Rebecca Sanin, the CEO and president of the Health and Welfare Council of Long Island, says seniors, children, families and people with disabilities will benefit from the permanent increase in SNAP benefits.
"SNAP benefits are dollars in people's pockets used to purchase food to feed their families, that then gets invested in our local economy,” she says.
The Biden administration says the largest increase in SNAP will take effect starting in October, with a 27% increase.
According to the USDA, that means people who use SNAP benefits will see $36 more in their average monthly benefits. The benefit will go up to $169 per person, compared to the $121 people were getting before the pandemic.
Sanin says because of the job losses caused by the pandemic, many more people have had to rely on assistance to get enough food for their families. She says with the cost of living on Long Island being as high as it is, the increase in SNAP benefits is a step in the right direction.
"People who were struggling before the pandemic are now in crisis, and we also now have a whole new cohort of folks who have never relied on any kind of benefits before, but are hungry,” she says.

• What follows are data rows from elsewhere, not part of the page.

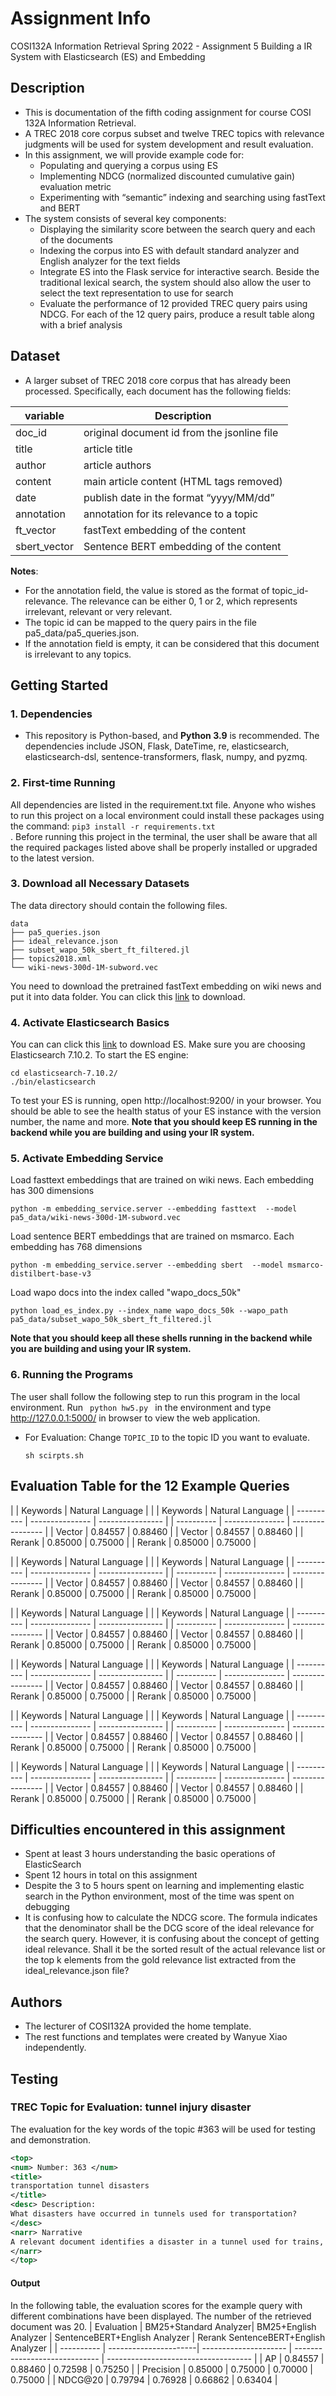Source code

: # Assignment Info
COSI132A Information Retrieval Spring 2022 - Assignment 5 Building a IR System with Elasticsearch (ES) and Embedding

## Description
* This is documentation of the fifth coding assignment for course COSI 132A Information Retrieval. 
* A TREC 2018 core corpus subset and twelve TREC topics with relevance judgments will be used for system development and result evaluation.
* In this assignment, we will provide example code for:
  - Populating and querying a corpus using ES
  - Implementing NDCG (normalized discounted cumulative gain) evaluation metric
  - Experimenting with “semantic” indexing and searching using fastText and BERT
* The system consists of several key components: 
  - Displaying the similarity score between the search query and each of the documents
  - Indexing the corpus into ES with default standard analyzer and English analyzer for the text fields
  - Integrate ES into the Flask service for interactive search. Beside the traditional lexical search, the system should also allow the user to select the text representation to use for search
  - Evaluate the performance of 12 provided TREC query pairs using NDCG. For each of the 12 query pairs, produce a result table along with a brief analysis

## Dataset
* A larger subset of TREC 2018 core corpus that has already been processed. Specifically, each document has the following fields:

| variable     | Description                                                      |
| ------------ | ---------------------------------------------------------------- |
| doc_id       | original document id from the jsonline file                      |
| title        | article title                                                    |
| author       | article authors                                                  |
| content      | main article content (HTML tags removed)                         |
| date         | publish date in the format “yyyy/MM/dd”                          |
| annotation   | annotation for its relevance to a topic                          |
| ft_vector    | fastText embedding of the content                                |
| sbert_vector | Sentence BERT embedding of the content                           |

**Notes**:
* For the annotation field, the value is stored as the format of topic_id-relevance. The relevance can be either 0, 1 or 2, which represents irrelevant, relevant or very relevant.
* The topic id can be mapped to the query pairs in the file pa5_data/pa5_queries.json.
* If the annotation field is empty, it can be considered that this document is irrelevant to any topics.

## Getting Started
### 1. Dependencies
* This repository is Python-based, and **Python 3.9** is recommended. The dependencies include JSON, Flask, DateTime, re, elasticsearch, elasticsearch-dsl, sentence-transformers, flask, numpy, and pyzmq. 

### 2. First-time Running
All dependencies are listed in the requirement.txt file. Anyone who wishes to run this project on a local environment could install these packages using the command: <code>pip3 install -r requirements.txt </code>. Before running this project in the terminal, the user shall be aware that all the required packages listed above shall be properly installed or upgraded to the latest version. 

### 3. Download all Necessary Datasets
The data directory should contain the following files.
```
data
├── pa5_queries.json
├── ideal_relevance.json
├── subset_wapo_50k_sbert_ft_filtered.jl
├── topics2018.xml
└── wiki-news-300d-1M-subword.vec
```
You need to download the pretrained fastText embedding on wiki news and put it into data folder. You can click this [link](https://dl.fbaipublicfiles.com/fasttext/vectors-english/wiki-news-300d-1M-subword.vec.zip) to download. 

### 4. Activate Elasticsearch Basics
You can  can click this [link](https://www.elastic.co/downloads/past-releases#elasticsearch) to download ES. Make sure you are choosing Elasticsearch 7.10.2. 
To start the ES engine:
```shell script
cd elasticsearch-7.10.2/
./bin/elasticsearch
```
To test your ES is running, open http://localhost:9200/ in your browser. You should be able to see the health status of your ES instance with the version number, the name and more. **Note that you should keep ES running in the backend while you are building and using your IR system.**

### 5. Activate Embedding Service
Load fasttext embeddings that are trained on wiki news. Each embedding has 300 dimensions
```shell script
python -m embedding_service.server --embedding fasttext  --model pa5_data/wiki-news-300d-1M-subword.vec
```

Load sentence BERT embeddings that are trained on msmarco. Each embedding has 768 dimensions
```shell script
python -m embedding_service.server --embedding sbert  --model msmarco-distilbert-base-v3
```

Load wapo docs into the index called "wapo_docs_50k"
```shell script
python load_es_index.py --index_name wapo_docs_50k --wapo_path pa5_data/subset_wapo_50k_sbert_ft_filtered.jl
```
**Note that you should keep all these shells running in the backend while you are building and using your IR system.**


### 6. Running the Programs
The user shall follow the following step to run this program in the local environment. Run <code> python hw5.py </code> in the environment and type http://127.0.0.1:5000/ in browser to view the web application. 

- For Evaluation: 
    Change ```TOPIC_ID``` to the topic ID you want to evaluate.
    ```shell
    sh scirpts.sh
    ```

## Evaluation Table for the 12 Example Queries
|            | Keywords        | Natural Language |    |            | Keywords        | Natural Language | 
| ---------- | --------------- | ---------------- |    | ---------- | --------------- | ---------------- |
| Vector     | 0.84557         | 0.88460          |    | Vector     | 0.84557         | 0.88460          |
| Rerank     | 0.85000         | 0.75000          |    | Rerank     | 0.85000         | 0.75000          |

|            | Keywords        | Natural Language |    |            | Keywords        | Natural Language | 
| ---------- | --------------- | ---------------- |    | ---------- | --------------- | ---------------- |
| Vector     | 0.84557         | 0.88460          |    | Vector     | 0.84557         | 0.88460          |
| Rerank     | 0.85000         | 0.75000          |    | Rerank     | 0.85000         | 0.75000          |

|            | Keywords        | Natural Language |    |            | Keywords        | Natural Language | 
| ---------- | --------------- | ---------------- |    | ---------- | --------------- | ---------------- |
| Vector     | 0.84557         | 0.88460          |    | Vector     | 0.84557         | 0.88460          |
| Rerank     | 0.85000         | 0.75000          |    | Rerank     | 0.85000         | 0.75000          |

|            | Keywords        | Natural Language |    |            | Keywords        | Natural Language | 
| ---------- | --------------- | ---------------- |    | ---------- | --------------- | ---------------- |
| Vector     | 0.84557         | 0.88460          |    | Vector     | 0.84557         | 0.88460          |
| Rerank     | 0.85000         | 0.75000          |    | Rerank     | 0.85000         | 0.75000          |

|            | Keywords        | Natural Language |    |            | Keywords        | Natural Language | 
| ---------- | --------------- | ---------------- |    | ---------- | --------------- | ---------------- |
| Vector     | 0.84557         | 0.88460          |    | Vector     | 0.84557         | 0.88460          |
| Rerank     | 0.85000         | 0.75000          |    | Rerank     | 0.85000         | 0.75000          |

|            | Keywords        | Natural Language |    |            | Keywords        | Natural Language | 
| ---------- | --------------- | ---------------- |    | ---------- | --------------- | ---------------- |
| Vector     | 0.84557         | 0.88460          |    | Vector     | 0.84557         | 0.88460          |
| Rerank     | 0.85000         | 0.75000          |    | Rerank     | 0.85000         | 0.75000          |


## Difficulties encountered in this assignment
* Spent at least 3 hours understanding the basic operations of ElasticSearch
* Spent 12 hours in total on this assignment
* Despite the 3 to 5 hours spent on learning and implementing elastic search in the Python environment, most of the time was spent on debugging
* It is confusing how to calculate the NDCG score. The formula indicates that the denominator shall be the DCG score of the ideal relevance for the search query. However, it is confusing about the concept of getting ideal relevance. Shall it be the sorted result of the actual relevance list or the top k elements from the gold relevance list extracted from the ideal_relevance.json file?


## Authors
* The lecturer of COSI132A provided the home template. 
* The rest functions and templates were created by Wanyue Xiao independently.

## Testing
###  TREC Topic for Evaluation: tunnel injury disaster
The evaluation for the key words of the topic #363 will be used for testing and demonstration.

```xml
<top>
<num> Number: 363 </num>
<title>
transportation tunnel disasters 
</title>
<desc> Description:
What disasters have occurred in tunnels used for transportation?  
</desc>
<narr> Narrative
A relevant document identifies a disaster in a tunnel used for trains, motor vehicles, or people. Wind tunnels and tunnels used for wiring, sewage, water, oil, etc. are not relevant. The cause of the problem may be fire, earthquake, flood, or explosion and can be accidental or planned. Documents that discuss tunnel disasters occurring during construction of a tunnel are relevant if lives were threatened.  
</narr>
</top>
```

#### Output
In the following table, the evaluation scores for the example query with different combinations have been displayed. The number of the retrieved document was 20. 
| Evaluation | BM25+Standard Analyzer| BM25+English Analyzer | SentenceBERT+English Analyzer | Rerank SentenceBERT+English Analyzer |
| ---------- | ----------------------| --------------------- | ----------------------------- | ------------------------------------ |
| AP         | 0.84557               | 0.88460               | 0.72598                       | 0.75250                              |
| Precision  | 0.85000               | 0.75000               | 0.70000                       | 0.75000                              |
| NDCG@20    | 0.79794               | 0.76928               | 0.66862                       | 0.63404                              |
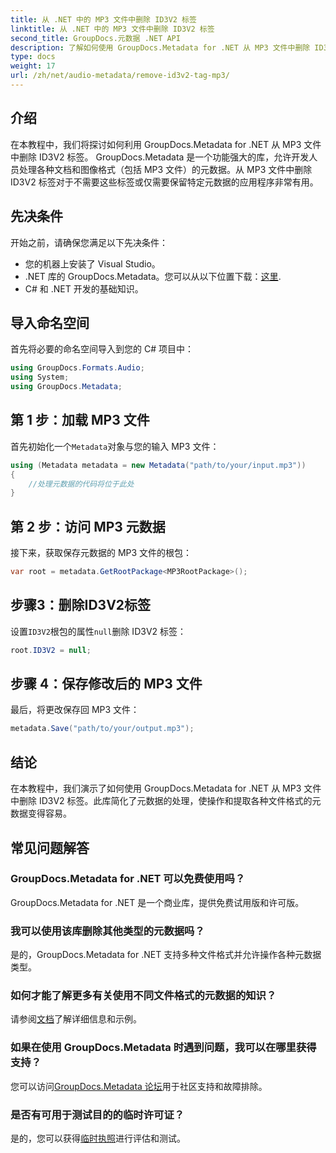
 ```yaml
---
title: 从 .NET 中的 MP3 文件中删除 ID3V2 标签
linktitle: 从 .NET 中的 MP3 文件中删除 ID3V2 标签
second_title: GroupDocs.元数据 .NET API
description: 了解如何使用 GroupDocs.Metadata for .NET 从 MP3 文件中删除 ID3V2 标签。有效管理 C# 项目中的元数据。
type: docs
weight: 17
url: /zh/net/audio-metadata/remove-id3v2-tag-mp3/
---
```

## 介绍
在本教程中，我们将探讨如何利用 GroupDocs.Metadata for .NET 从 MP3 文件中删除 ID3V2 标签。 GroupDocs.Metadata 是一个功能强大的库，允许开发人员处理各种文档和图像格式（包括 MP3 文件）的元数据。从 MP3 文件中删除 ID3V2 标签对于不需要这些标签或仅需要保留特定元数据的应用程序非常有用。
## 先决条件
开始之前，请确保您满足以下先决条件：
- 您的机器上安装了 Visual Studio。
-  .NET 库的 GroupDocs.Metadata。您可以从以下位置下载：[这里](https://releases.groupdocs.com/metadata/net/).
- C# 和 .NET 开发的基础知识。

## 导入命名空间
首先将必要的命名空间导入到您的 C# 项目中：
```csharp
using GroupDocs.Formats.Audio;
using System;
using GroupDocs.Metadata;
```
## 第 1 步：加载 MP3 文件
首先初始化一个`Metadata`对象与您的输入 MP3 文件：
```csharp
using (Metadata metadata = new Metadata("path/to/your/input.mp3"))
{
    //处理元数据的代码将位于此处
}
```
## 第 2 步：访问 MP3 元数据
接下来，获取保存元数据的 MP3 文件的根包：
```csharp
var root = metadata.GetRootPackage<MP3RootPackage>();
```
## 步骤3：删除ID3V2标签
设置`ID3V2`根包的属性`null`删除 ID3V2 标签：
```csharp
root.ID3V2 = null;
```
## 步骤 4：保存修改后的 MP3 文件
最后，将更改保存回 MP3 文件：
```csharp
metadata.Save("path/to/your/output.mp3");
```

## 结论
在本教程中，我们演示了如何使用 GroupDocs.Metadata for .NET 从 MP3 文件中删除 ID3V2 标签。此库简化了元数据的处理，使操作和提取各种文件格式的元数据变得容易。

## 常见问题解答
### GroupDocs.Metadata for .NET 可以免费使用吗？
GroupDocs.Metadata for .NET 是一个商业库，提供免费试用版和许可版。
### 我可以使用该库删除其他类型的元数据吗？
是的，GroupDocs.Metadata for .NET 支持多种文件格式并允许操作各种元数据类型。
### 如何才能了解更多有关使用不同文件格式的元数据的知识？
请参阅[文档](https://reference.groupdocs.com/metadata/net/)了解详细信息和示例。
### 如果在使用 GroupDocs.Metadata 时遇到问题，我可以在哪里获得支持？
您可以访问[GroupDocs.Metadata 论坛](https://forum.groupdocs.com/c/metadata/14)用于社区支持和故障排除。
### 是否有可用于测试目的的临时许可证？
是的，您可以获得[临时执照](https://purchase.groupdocs.com/temporary-license/)进行评估和测试。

Sanin says as of May of this year, almost 90,000 Long Island households were getting SNAP benefits. This includes more than 28,000 households in Nassau and more than 60,000 in Suffolk.
"We're making sure that people have better access to food and food that makes sense for them,” Sanin says.
The increase adds about $20 billion to the cost of the SNAP program. Some Republicans are questioning the increase and have requested a review.